Segment Start: Records provided
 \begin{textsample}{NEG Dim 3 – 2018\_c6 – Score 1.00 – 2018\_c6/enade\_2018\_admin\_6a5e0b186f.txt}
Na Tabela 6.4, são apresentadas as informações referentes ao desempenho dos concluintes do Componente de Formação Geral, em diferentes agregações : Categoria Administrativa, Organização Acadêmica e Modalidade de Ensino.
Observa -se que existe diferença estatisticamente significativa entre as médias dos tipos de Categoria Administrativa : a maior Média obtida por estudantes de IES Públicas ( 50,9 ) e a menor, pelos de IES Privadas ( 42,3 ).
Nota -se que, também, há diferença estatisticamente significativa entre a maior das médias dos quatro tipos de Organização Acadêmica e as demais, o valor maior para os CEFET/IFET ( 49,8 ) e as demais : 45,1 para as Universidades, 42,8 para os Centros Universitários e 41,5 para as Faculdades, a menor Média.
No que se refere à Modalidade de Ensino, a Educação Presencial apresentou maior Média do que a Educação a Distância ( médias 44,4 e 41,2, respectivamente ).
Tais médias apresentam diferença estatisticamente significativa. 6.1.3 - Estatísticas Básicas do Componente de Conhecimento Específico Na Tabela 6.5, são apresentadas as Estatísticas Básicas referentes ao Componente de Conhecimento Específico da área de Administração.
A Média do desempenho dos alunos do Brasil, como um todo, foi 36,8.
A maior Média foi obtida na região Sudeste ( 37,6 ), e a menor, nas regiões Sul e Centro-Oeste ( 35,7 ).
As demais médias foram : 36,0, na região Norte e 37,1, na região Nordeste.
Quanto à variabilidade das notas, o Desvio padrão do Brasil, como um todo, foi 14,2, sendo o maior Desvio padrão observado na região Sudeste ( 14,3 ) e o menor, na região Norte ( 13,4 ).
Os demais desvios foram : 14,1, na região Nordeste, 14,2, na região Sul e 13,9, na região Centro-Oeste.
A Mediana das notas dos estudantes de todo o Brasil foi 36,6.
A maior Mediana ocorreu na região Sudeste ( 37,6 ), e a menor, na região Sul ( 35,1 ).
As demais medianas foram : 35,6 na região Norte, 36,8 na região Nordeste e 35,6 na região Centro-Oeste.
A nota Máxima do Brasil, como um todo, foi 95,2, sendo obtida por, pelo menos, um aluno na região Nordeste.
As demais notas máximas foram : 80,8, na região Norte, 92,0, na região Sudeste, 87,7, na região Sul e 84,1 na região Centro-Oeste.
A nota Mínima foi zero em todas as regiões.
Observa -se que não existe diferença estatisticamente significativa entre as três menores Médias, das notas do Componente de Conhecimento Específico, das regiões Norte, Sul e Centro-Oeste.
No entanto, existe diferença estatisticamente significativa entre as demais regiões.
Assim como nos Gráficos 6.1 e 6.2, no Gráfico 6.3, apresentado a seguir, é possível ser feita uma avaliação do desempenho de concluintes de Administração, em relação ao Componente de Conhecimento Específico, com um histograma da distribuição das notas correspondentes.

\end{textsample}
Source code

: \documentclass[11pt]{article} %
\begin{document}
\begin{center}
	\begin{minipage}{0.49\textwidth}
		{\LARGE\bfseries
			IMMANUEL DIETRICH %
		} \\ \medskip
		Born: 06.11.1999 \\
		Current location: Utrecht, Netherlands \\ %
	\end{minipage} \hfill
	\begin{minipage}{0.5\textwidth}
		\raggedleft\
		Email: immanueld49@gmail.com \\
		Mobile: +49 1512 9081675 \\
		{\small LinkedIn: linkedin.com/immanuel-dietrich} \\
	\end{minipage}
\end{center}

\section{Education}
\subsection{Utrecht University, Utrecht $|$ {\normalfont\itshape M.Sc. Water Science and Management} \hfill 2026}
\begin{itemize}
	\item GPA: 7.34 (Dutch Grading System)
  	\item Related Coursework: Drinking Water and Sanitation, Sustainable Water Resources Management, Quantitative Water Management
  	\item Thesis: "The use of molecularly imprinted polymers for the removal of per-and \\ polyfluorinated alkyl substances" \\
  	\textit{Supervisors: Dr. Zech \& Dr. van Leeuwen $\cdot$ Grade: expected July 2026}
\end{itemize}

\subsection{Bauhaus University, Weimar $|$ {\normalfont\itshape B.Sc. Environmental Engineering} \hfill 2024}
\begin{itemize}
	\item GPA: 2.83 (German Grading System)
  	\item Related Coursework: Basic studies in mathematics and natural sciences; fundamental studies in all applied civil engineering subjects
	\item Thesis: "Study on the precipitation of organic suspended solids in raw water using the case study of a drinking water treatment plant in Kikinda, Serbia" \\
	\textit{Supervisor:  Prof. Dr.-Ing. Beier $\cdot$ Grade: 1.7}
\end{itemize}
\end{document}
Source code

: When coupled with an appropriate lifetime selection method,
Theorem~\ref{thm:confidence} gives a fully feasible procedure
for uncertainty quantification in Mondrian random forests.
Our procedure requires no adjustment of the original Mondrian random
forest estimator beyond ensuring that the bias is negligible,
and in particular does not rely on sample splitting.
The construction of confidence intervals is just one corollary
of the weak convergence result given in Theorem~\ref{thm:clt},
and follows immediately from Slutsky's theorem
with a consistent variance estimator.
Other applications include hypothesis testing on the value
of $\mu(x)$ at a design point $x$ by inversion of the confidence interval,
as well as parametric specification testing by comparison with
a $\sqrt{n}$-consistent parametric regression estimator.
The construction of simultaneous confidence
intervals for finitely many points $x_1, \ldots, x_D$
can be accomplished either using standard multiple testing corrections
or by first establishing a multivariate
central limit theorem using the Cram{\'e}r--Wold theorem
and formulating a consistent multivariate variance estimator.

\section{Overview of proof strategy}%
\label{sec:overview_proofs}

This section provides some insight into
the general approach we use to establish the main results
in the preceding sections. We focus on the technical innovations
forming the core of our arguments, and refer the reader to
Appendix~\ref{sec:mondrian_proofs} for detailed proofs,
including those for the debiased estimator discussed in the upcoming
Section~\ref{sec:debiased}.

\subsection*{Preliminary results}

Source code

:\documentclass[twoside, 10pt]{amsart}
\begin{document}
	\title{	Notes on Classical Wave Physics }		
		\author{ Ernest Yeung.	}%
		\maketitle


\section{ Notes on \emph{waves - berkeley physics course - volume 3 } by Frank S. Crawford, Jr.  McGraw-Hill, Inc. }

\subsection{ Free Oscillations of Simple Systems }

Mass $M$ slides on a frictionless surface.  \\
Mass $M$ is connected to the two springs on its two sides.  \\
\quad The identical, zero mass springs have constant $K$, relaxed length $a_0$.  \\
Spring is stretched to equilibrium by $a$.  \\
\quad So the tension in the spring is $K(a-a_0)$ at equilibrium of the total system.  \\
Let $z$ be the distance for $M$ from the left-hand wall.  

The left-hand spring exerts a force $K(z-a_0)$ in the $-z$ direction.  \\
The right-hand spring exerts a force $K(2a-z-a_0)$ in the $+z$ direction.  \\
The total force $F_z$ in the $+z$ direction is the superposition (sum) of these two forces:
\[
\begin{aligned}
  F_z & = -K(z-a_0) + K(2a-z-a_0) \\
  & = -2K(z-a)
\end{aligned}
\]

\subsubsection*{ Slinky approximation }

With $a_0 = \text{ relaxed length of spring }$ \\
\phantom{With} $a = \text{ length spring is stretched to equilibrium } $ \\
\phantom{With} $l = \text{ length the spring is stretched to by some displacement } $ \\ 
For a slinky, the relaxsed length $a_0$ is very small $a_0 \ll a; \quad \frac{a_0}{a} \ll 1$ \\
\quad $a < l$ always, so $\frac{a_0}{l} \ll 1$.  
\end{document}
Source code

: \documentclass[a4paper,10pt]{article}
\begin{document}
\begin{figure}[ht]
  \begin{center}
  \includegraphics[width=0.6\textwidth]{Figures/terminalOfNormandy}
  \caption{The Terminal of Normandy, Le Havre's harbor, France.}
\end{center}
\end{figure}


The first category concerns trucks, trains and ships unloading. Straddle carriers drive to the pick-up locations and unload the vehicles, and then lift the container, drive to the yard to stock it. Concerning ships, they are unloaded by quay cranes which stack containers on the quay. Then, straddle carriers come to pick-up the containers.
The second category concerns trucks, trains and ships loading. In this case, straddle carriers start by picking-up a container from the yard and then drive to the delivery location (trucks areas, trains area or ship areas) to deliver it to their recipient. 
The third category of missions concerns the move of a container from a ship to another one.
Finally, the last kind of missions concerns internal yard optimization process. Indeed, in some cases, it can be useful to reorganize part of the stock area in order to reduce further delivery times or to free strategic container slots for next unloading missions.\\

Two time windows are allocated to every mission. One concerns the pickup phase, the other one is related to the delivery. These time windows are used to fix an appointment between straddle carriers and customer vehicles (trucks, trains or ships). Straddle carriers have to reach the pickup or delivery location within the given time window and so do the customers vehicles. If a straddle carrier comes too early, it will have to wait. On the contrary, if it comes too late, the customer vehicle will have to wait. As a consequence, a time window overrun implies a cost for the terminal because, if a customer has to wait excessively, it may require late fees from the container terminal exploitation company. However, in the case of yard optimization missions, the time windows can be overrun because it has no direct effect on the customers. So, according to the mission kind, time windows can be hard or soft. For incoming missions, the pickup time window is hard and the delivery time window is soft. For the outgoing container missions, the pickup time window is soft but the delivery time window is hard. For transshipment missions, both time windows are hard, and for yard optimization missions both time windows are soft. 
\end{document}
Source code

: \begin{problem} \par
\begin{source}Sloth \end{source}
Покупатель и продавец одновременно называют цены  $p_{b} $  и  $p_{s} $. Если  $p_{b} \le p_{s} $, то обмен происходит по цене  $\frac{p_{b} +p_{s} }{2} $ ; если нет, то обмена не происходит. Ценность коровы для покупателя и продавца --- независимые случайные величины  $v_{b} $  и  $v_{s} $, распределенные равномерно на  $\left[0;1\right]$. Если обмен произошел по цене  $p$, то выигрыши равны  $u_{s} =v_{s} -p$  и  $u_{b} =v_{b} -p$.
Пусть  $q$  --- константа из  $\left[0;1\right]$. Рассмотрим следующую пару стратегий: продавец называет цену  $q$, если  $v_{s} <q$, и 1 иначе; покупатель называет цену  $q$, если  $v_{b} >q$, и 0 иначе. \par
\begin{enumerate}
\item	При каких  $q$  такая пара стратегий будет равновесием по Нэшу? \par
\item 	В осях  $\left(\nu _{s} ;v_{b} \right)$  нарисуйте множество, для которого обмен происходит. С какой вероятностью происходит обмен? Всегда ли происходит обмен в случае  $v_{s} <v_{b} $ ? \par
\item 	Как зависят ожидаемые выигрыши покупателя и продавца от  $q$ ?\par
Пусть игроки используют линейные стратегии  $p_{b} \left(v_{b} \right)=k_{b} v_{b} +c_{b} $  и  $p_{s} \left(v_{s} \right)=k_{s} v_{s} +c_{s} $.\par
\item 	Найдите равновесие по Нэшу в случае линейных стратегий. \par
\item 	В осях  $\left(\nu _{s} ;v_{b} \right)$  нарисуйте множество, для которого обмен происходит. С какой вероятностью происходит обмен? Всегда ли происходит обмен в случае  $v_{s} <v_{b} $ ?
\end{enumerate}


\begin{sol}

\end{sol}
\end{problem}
Segment End: Records provided
Aim of the exercise:
Among the entries above, the lines between the ones containing "As demais médias" and "Quanto à variabilidade", inclusive, are to be transcribed exactly. No other line is to be given.

Finished exercise:
As demais médias foram : 36,0, na região Norte e 37,1, na região Nordeste.
Quanto à variabilidade das notas, o Desvio padrão do Brasil, como um todo, foi 14,2, sendo o maior Desvio padrão observado na região Sudeste ( 14,3 ) e o menor, na região Norte ( 13,4 ).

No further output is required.